What is expected: The required answer is a copy of each line in the entries below that includes "verarbeiteten".

Data in this exercise:
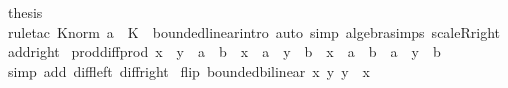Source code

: \begin{isabellebody}
\ {\isacharquery}{\kern0pt}thesis\isanewline
\ \ \ \ \isamarkupfalse%
\ {\isacharparenleft}{\kern0pt}rule{\isacharunderscore}{\kern0pt}tac\ K{\isacharequal}{\kern0pt}{\isachardoublequoteopen}norm\ a\ {\isacharasterisk}{\kern0pt}\ K{\isachardoublequoteclose}\ \ bounded{\isacharunderscore}{\kern0pt}linear{\isacharunderscore}{\kern0pt}intro{\isacharparenright}{\kern0pt}\ {\isacharparenleft}{\kern0pt}auto\ simp{\isacharcolon}{\kern0pt}\ algebra{\isacharunderscore}{\kern0pt}simps\ scaleR{\isacharunderscore}{\kern0pt}right\ add{\isacharunderscore}{\kern0pt}right{\isacharparenright}{\kern0pt}\isanewline
{}\isamarkupfalse%
%
\endisatagproof
{\isafoldproof}%
%
\isadelimproof
\isanewline
%
\endisadelimproof
\isanewline
{}\isamarkupfalse%
\ prod{\isacharunderscore}{\kern0pt}diff{\isacharunderscore}{\kern0pt}prod{\isacharcolon}{\kern0pt}\ {\isachardoublequoteopen}{\isacharparenleft}{\kern0pt}x\ {\isacharasterisk}{\kern0pt}{\isacharasterisk}{\kern0pt}\ y\ {\isacharminus}{\kern0pt}\ a\ {\isacharasterisk}{\kern0pt}{\isacharasterisk}{\kern0pt}\ b{\isacharparenright}{\kern0pt}\ {\isacharequal}{\kern0pt}\ {\isacharparenleft}{\kern0pt}x\ {\isacharminus}{\kern0pt}\ a{\isacharparenright}{\kern0pt}\ {\isacharasterisk}{\kern0pt}{\isacharasterisk}{\kern0pt}\ {\isacharparenleft}{\kern0pt}y\ {\isacharminus}{\kern0pt}\ b{\isacharparenright}{\kern0pt}\ {\isacharplus}{\kern0pt}\ {\isacharparenleft}{\kern0pt}x\ {\isacharminus}{\kern0pt}\ a{\isacharparenright}{\kern0pt}\ {\isacharasterisk}{\kern0pt}{\isacharasterisk}{\kern0pt}\ b\ {\isacharplus}{\kern0pt}\ a\ {\isacharasterisk}{\kern0pt}{\isacharasterisk}{\kern0pt}\ {\isacharparenleft}{\kern0pt}y\ {\isacharminus}{\kern0pt}\ b{\isacharparenright}{\kern0pt}{\isachardoublequoteclose}\isanewline
%
\isadelimproof
\ \ %
\endisadelimproof
%
\isatagproof
{}\isamarkupfalse%
\ {\isacharparenleft}{\kern0pt}simp\ add{\isacharcolon}{\kern0pt}\ diff{\isacharunderscore}{\kern0pt}left\ diff{\isacharunderscore}{\kern0pt}right{\isacharparenright}{\kern0pt}%
\endisatagproof
{\isafoldproof}%
%
\isadelimproof
\isanewline
%
\endisadelimproof
\isanewline
{}\isamarkupfalse%
\ flip{\isacharcolon}{\kern0pt}\ {\isachardoublequoteopen}bounded{\isacharunderscore}{\kern0pt}bilinear\ {\isacharparenleft}{\kern0pt}{\isasymlambda}x\ y{\isachardot}{\kern0pt}\ y\ {\isacharasterisk}{\kern0pt}{\isacharasterisk}{\kern0pt}\ x{\isacharparenright}{\kern0pt}{\isachardoublequoteclose}\isanewline
%
\isadelimproof
%
\endisadelimproof
%
\isatagproof
{}\isamarkupfalse%
\isanewline

\end{isabellebody}
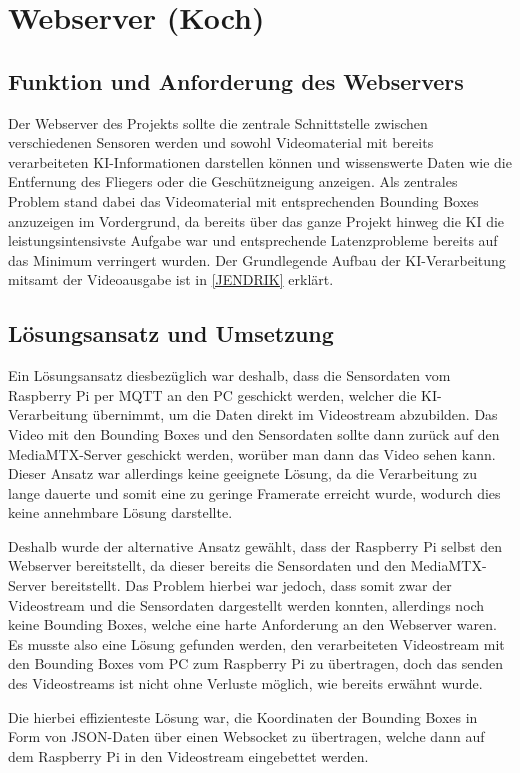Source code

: \chapter{Webserver (Koch)}
\label{sec:Webserver}
\section{Funktion und Anforderung des Webservers}
Der Webserver des Projekts sollte die zentrale Schnittstelle zwischen verschiedenen Sensoren werden und sowohl Videomaterial mit bereits verarbeiteten KI-Informationen darstellen können und wissenswerte Daten wie die Entfernung des Fliegers oder die Geschützneigung anzeigen.
Als zentrales Problem stand dabei das Videomaterial mit entsprechenden Bounding Boxes anzuzeigen im Vordergrund, da bereits über das ganze Projekt hinweg die KI die leistungsintensivste Aufgabe war und entsprechende Latenzprobleme bereits auf das Minimum verringert wurden.
Der Grundlegende Aufbau der KI-Verarbeitung mitsamt der Videoausgabe ist in \ref{JENDRIK} erklärt.

\section{Lösungsansatz und Umsetzung}
Ein Lösungsansatz diesbezüglich war deshalb, dass die Sensordaten vom Raspberry Pi per MQTT an den PC geschickt werden, welcher die KI-Verarbeitung übernimmt, um die Daten direkt im Videostream abzubilden.
Das Video mit den Bounding Boxes und den Sensordaten sollte dann zurück auf den MediaMTX-Server geschickt werden, worüber man dann das Video sehen kann.
Dieser Ansatz war allerdings keine geeignete Lösung, da die Verarbeitung zu lange dauerte und somit eine zu geringe Framerate erreicht wurde, wodurch dies keine annehmbare Lösung darstellte.


Deshalb wurde der alternative Ansatz gewählt, dass der Raspberry Pi selbst den Webserver bereitstellt, da dieser bereits die Sensordaten und den MediaMTX-Server bereitstellt.
Das Problem hierbei war jedoch, dass somit zwar der Videostream und die Sensordaten dargestellt werden konnten, allerdings noch keine Bounding Boxes, welche eine harte Anforderung an den Webserver waren.
Es musste also eine Lösung gefunden werden, den verarbeiteten Videostream mit den Bounding Boxes vom PC zum Raspberry Pi zu übertragen, doch das senden des Videostreams ist nicht ohne Verluste möglich, wie bereits erwähnt wurde.

Die hierbei effizienteste Lösung war, die Koordinaten der Bounding Boxes in Form von JSON-Daten über einen Websocket zu übertragen, welche dann auf dem Raspberry Pi in den Videostream eingebettet werden.

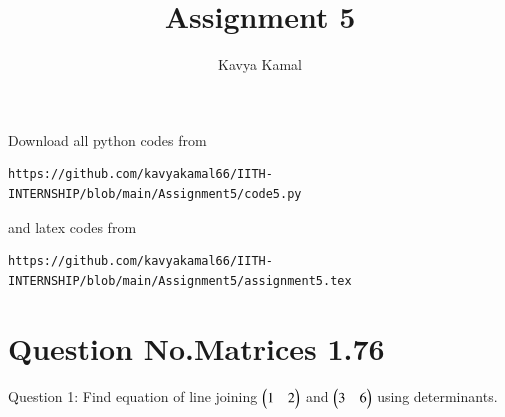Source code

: \documentclass[journal,12pt,twocolumn]{IEEEtran}
\begin{document}
     \def\centbox#1{\makebox[0in]{#1}}
     \def\topbox#1{\raisebox{-\baselineskip}[0in][0in]{#1}}
     \def\midbox#1{\raisebox{-0.5\baselineskip}[0in][0in]{#1}}
\vspace{3cm}
\title{Assignment 5}
\author{Kavya Kamal}
\maketitle
\newpage
\bigskip
\renewcommand{\thefigure}{\theenumi}
\renewcommand{\thetable}{\theenumi}
Download all python codes from 
\begin{lstlisting}
https://github.com/kavyakamal66/IITH-INTERNSHIP/blob/main/Assignment5/code5.py
\end{lstlisting}
%
and latex codes from 
%
\begin{lstlisting}
https://github.com/kavyakamal66/IITH-INTERNSHIP/blob/main/Assignment5/assignment5.tex
\end{lstlisting}
%
\section{Question No.Matrices 1.76}
Question 1:
Find equation of line joining $\begin{pmatrix}1 & 2\end{pmatrix}$ and
$\begin{pmatrix}3 & 6\end{pmatrix}$ using determinants.
\end{document}
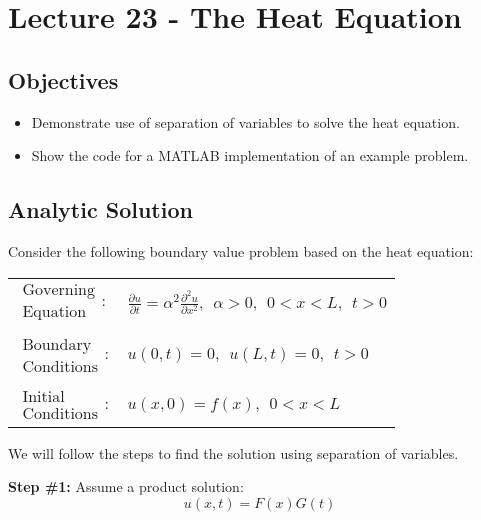 \chapter{Lecture 23 - The Heat Equation}
\label{ch:lec23}
\section{Objectives}
\begin{itemize}
\item Demonstrate use of separation of variables to solve the heat equation.
\item Show the code for a MATLAB implementation of an example problem.
\end{itemize}
\section{Analytic Solution}
Consider the following boundary value problem based on the heat equation:
\begin{table}
\begin{tabular}{l l}
$\substack{\text{Governing} \\\text{Equation}}: $& $\frac{\partial u}{\partial t} = \alpha^2 \frac{\partial^2 u}{\partial x^2}, \ \ \alpha>0, \ \ 0<x<L, \ \ t>0$ \\
& \\
$\substack{\text{Boundary} \\ \text{Conditions}}: $& $u(0,t)=0, \ \ u(L,t) = 0, \ \ t>0$\\
& \\
$\substack{\text{Initial} \\ \text{Conditions}}: $ & $u(x,0) = f(x), \ \ 0<x<L $ \\
\end{tabular}
\end{table}

\vspace{0.25cm}

\noindent We will follow the steps to find the solution using separation of variables.

\vspace{0.5cm}

\noindent\textbf{Step \#1:} Assume a product solution:
\begin{equation*}
u(x,t) = F(x)G(t)
\end{equation*}

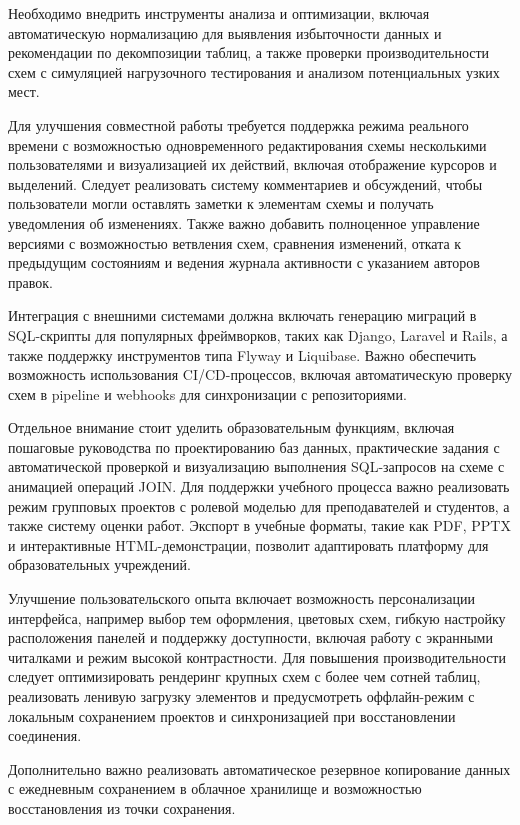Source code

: Необходимо внедрить инструменты анализа и оптимизации, включая автоматическую нормализацию для выявления избыточности данных и рекомендации по декомпозиции таблиц, а также проверки производительности схем с симуляцией нагрузочного тестирования и анализом потенциальных узких мест.

Для улучшения совместной работы требуется поддержка режима реального времени с возможностью одновременного редактирования схемы несколькими пользователями и визуализацией их действий, включая отображение курсоров и выделений. Следует реализовать систему комментариев и обсуждений, чтобы пользователи могли оставлять заметки к элементам схемы и получать уведомления об изменениях. Также важно добавить полноценное управление версиями с возможностью ветвления схем, сравнения изменений, отката к предыдущим состояниям и ведения журнала активности с указанием авторов правок.

Интеграция с внешними системами должна включать генерацию миграций в SQL-скрипты для популярных фреймворков, таких как Django, Laravel и Rails, а также поддержку инструментов типа Flyway и Liquibase. Важно обеспечить возможность использования CI/CD-процессов, включая автоматическую проверку схем в pipeline и webhooks для синхронизации с репозиториями.

Отдельное внимание стоит уделить образовательным функциям, включая пошаговые руководства по проектированию баз данных, практические задания с автоматической проверкой и визуализацию выполнения SQL-запросов на схеме с анимацией операций JOIN. Для поддержки учебного процесса важно реализовать режим групповых проектов с ролевой моделью для преподавателей и студентов, а также систему оценки работ. Экспорт в учебные форматы, такие как PDF, PPTX и интерактивные HTML-демонстрации, позволит адаптировать платформу для образовательных учреждений.

Улучшение пользовательского опыта включает возможность персонализации интерфейса, например выбор тем оформления, цветовых схем, гибкую настройку расположения панелей и поддержку доступности, включая работу с экранными читалками и режим высокой контрастности. Для повышения производительности следует оптимизировать рендеринг крупных схем с более чем сотней таблиц, реализовать ленивую загрузку элементов и предусмотреть оффлайн-режим с локальным сохранением проектов и синхронизацией при восстановлении соединения.

Дополнительно важно реализовать автоматическое резервное копирование данных с ежедневным сохранением в облачное хранилище и возможностью восстановления из точки сохранения.

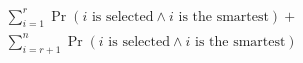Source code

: \documentclass[preview]{standalone}
\begin{document}
\begin{align*}
\sum_{i=1}^{r} \Pr(i \text{ is selected} \land i \text{ is the smartest}) + \\ \sum_{i=r+1}^{n} \Pr(i \text{ is selected} \land i \text{ is the smartest})
\end{align*}
\end{document}
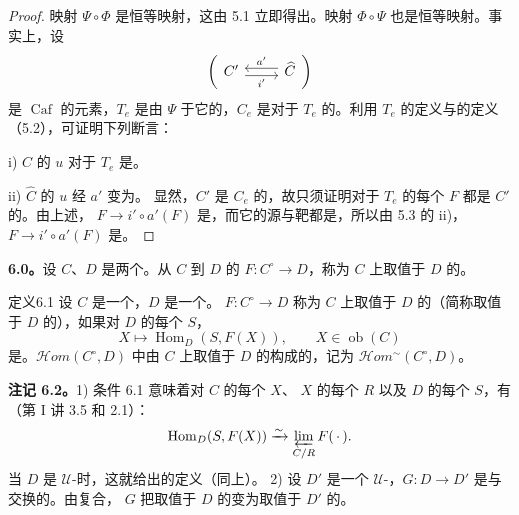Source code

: \begin{proof}
映射 $\Psi\circ\Phi$ 是恒等映射，这由 5.1 立即得出。映射 $\Phi\circ\Psi$ 也是恒等映射。事实上，设
\[\left(\begin{tikzcd}C'\arrow[r,shift right=0.6ex,"i'"']&\widehat C\arrow[l,shift right=0.6ex,"a'"']\end{tikzcd}\right)\]
是 $\operatorname{Caf}$ 的元素，$T_e$ 是由 $\Psi$ 于它的，$C_e$ 是对于 $T_e$ 的。利用 $T_e$ 的定义与的定义（5.2），可证明下列断言：
\par i) $\widehat C$ 的 $u$ 对于 $T_e$ 是。
\par ii) $\widehat C$ 的 $u$ 经 $a'$ 变为。
显然，$C'$ 是 $C_e$ 的，故只须证明对于 $T_e$ 的每个 $F$ 都是 $C'$ 的。由上述， $F\to i'\circ a'(F)$ 是，而它的源与靶都是，所以由 5.3 的 ii)，$F\to i'\circ a'(F)$ 是。
\end{proof}

\textbf{6.0。}设 $C$、$D$ 是两个。从 $C$ 到 $D$ 的 $F:C^\circ\to D$，称为 $C$ 上取值于 $D$ 的。
\begin{SGAresult}{定义}{6.1}
设 $C$ 是一个，$D$ 是一个。 $F:C^\circ\to D$ 称为 $C$ 上取值于 $D$ 的（简称取值于 $D$ 的），如果对 $D$ 的每个 $S$，
\[X\longmapsto\operatorname{Hom}_D(S,F(X)),\qquad X\in\operatorname{ob}(C)\]
是。$\mathscr Hom(C^\circ,D)$ 中由 $C$ 上取值于 $D$ 的构成的，记为 $\mathscr Hom^{\sim}(C^\circ,D)$。
\end{SGAresult}
\textbf{注记 6.2。}1) 条件 6.1 意味着对 $C$ 的每个 $X$、 $X$ 的每个 $R$ 以及 $D$ 的每个 $S$，有（第 I 讲 3.5 和 2.1）：
\[\operatorname{Hom}_D(S,F(X))\xrightarrow{\sim}\varprojlim_{C/R}F(\,\cdot\,).\]
当 $D$ 是 $\mathcal U$-时，这就给出的定义（同上）。
2) 设 $D'$ 是一个 $\mathcal U$-，$G:D\to D'$ 是与交换的。由复合， $G$ 把取值于 $D$ 的变为取值于 $D'$ 的。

Answer box:
Der Webserver des Projekts sollte die zentrale Schnittstelle zwischen verschiedenen Sensoren werden und sowohl Videomaterial mit bereits verarbeiteten KI-Informationen darstellen können und wissenswerte Daten wie die Entfernung des Fliegers oder die Geschützneigung anzeigen.
Es musste also eine Lösung gefunden werden, den verarbeiteten Videostream mit den Bounding Boxes vom PC zum Raspberry Pi zu übertragen, doch das senden des Videostreams ist nicht ohne Verluste möglich, wie bereits erwähnt wurde.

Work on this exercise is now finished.